Pero la Revolución no pudo construir un sistema democrático moderno, tampoco un programa educativo eficiente y menos un sector agropecuario acorde a los grandes recursos naturales del país. Dejó además grandes rezagos en materia judicial, en el aparato productivo y muy especialmente en la organización de estados y municipios.
Lamentarnos ahora del pasado y tratar de juzgar a los culpables de tantos años perdidos sería ocioso e inútil. Quien no conoce el pasado está condenado a repetirlo, pero quien no planea hacia el futuro corre el peligro de extraviarse.
México y los mexicanos tienen el gran reto y la oportunidad de reinventarse, de iniciar un nuevo camino en donde se suelten las amarras y los enconos del pasado. El siglo XXI se antoja ideal para construir la nación moderna, libre y próspera que todos deseamos.
Pero para ello hay que sacudir con fuerza el árbol para tirar los desechos, podar las ramas que chupan savia y no dan frutos, reordenar a fondo los sectores claves del país.
Habría que empezar con la educación, luego con el sistema político y al mismo tiempo reorganizar al sector productivo: el campo, la industria, la banca. Recuperar la industria petrolera, la de comunicaciones y la telefónica. Poner un alto a los monopolios y simultáneamente convertir a México en un país emprendedor, en donde cualquier persona con talento y una buena idea tenga posibilidad de abrir su propio comercio, negocio o industria.
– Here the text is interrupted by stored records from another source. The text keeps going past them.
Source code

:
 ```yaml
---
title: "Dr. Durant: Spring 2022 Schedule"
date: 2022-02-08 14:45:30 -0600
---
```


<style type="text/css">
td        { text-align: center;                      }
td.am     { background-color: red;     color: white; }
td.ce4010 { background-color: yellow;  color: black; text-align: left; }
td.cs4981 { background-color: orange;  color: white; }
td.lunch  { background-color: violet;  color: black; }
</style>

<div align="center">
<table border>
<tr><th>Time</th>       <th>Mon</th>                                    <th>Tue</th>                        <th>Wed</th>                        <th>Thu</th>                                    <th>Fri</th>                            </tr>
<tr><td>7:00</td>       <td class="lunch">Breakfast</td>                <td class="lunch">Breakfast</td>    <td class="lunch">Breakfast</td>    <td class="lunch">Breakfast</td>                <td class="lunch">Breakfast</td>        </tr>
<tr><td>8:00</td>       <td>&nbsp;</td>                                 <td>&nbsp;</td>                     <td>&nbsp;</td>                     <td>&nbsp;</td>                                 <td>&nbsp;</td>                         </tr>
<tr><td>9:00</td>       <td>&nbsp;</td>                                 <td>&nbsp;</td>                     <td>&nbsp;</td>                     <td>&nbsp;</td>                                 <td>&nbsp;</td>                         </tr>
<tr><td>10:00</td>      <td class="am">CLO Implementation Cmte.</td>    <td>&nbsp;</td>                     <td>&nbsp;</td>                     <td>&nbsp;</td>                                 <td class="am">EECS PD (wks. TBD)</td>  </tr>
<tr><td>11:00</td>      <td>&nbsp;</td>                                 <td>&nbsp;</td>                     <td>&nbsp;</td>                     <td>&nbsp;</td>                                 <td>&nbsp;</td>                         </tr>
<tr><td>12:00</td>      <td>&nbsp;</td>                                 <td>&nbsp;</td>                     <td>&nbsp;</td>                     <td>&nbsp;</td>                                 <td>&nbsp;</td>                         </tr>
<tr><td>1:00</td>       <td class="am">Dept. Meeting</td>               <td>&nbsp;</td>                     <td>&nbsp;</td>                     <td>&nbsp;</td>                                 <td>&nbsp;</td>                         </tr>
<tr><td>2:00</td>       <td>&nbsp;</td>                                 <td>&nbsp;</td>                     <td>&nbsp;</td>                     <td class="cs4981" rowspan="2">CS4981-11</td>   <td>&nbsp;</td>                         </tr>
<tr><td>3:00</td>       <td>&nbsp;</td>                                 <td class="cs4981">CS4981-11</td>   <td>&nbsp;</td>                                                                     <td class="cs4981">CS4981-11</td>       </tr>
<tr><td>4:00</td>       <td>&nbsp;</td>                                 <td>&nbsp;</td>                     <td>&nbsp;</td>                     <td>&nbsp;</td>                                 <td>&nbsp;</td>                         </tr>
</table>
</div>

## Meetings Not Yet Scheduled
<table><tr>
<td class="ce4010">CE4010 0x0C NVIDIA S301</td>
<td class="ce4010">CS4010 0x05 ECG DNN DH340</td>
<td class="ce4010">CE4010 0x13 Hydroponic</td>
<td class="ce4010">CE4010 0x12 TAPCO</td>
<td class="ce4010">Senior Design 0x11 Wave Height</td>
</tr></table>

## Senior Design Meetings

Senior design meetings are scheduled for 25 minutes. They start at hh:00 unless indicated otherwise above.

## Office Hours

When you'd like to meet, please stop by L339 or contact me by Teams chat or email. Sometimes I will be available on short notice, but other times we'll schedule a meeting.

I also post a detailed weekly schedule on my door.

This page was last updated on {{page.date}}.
Hace días escuchaba un noticiero del Distrito Federal con nuestro hijo de quince años, de pronto lanzó su pregunta: "¿por qué en México siempre son los mismos políticos?".
No pude contestarle, quizás el sistema no ha permitido el surgimiento de valores o quizás los mexicanos no hemos tenido las agallas para enfrentar a las mafias políticas y partidistas que se adueñaron del país.
Es hora de enterrar a la Revolución, situarla en las aulas y los libros de historia e iniciar un nuevo proyecto de sociedad, de Estado y de país. No será nada fácil y menos en estos tiempos de violencia, inestabilidad y odio, pero hay que intentarlo cuando todavía hay recursos económicos y un sistema de libertades.
Brasil, Chile y Colombia, por citar los más cercanos, lo están logrando. Los países asiáticos hace tiempo que nos dejaron atrás y ya no digamos los de origen latino como España, Francia e Italia que en el pasado sufrieron peores momentos.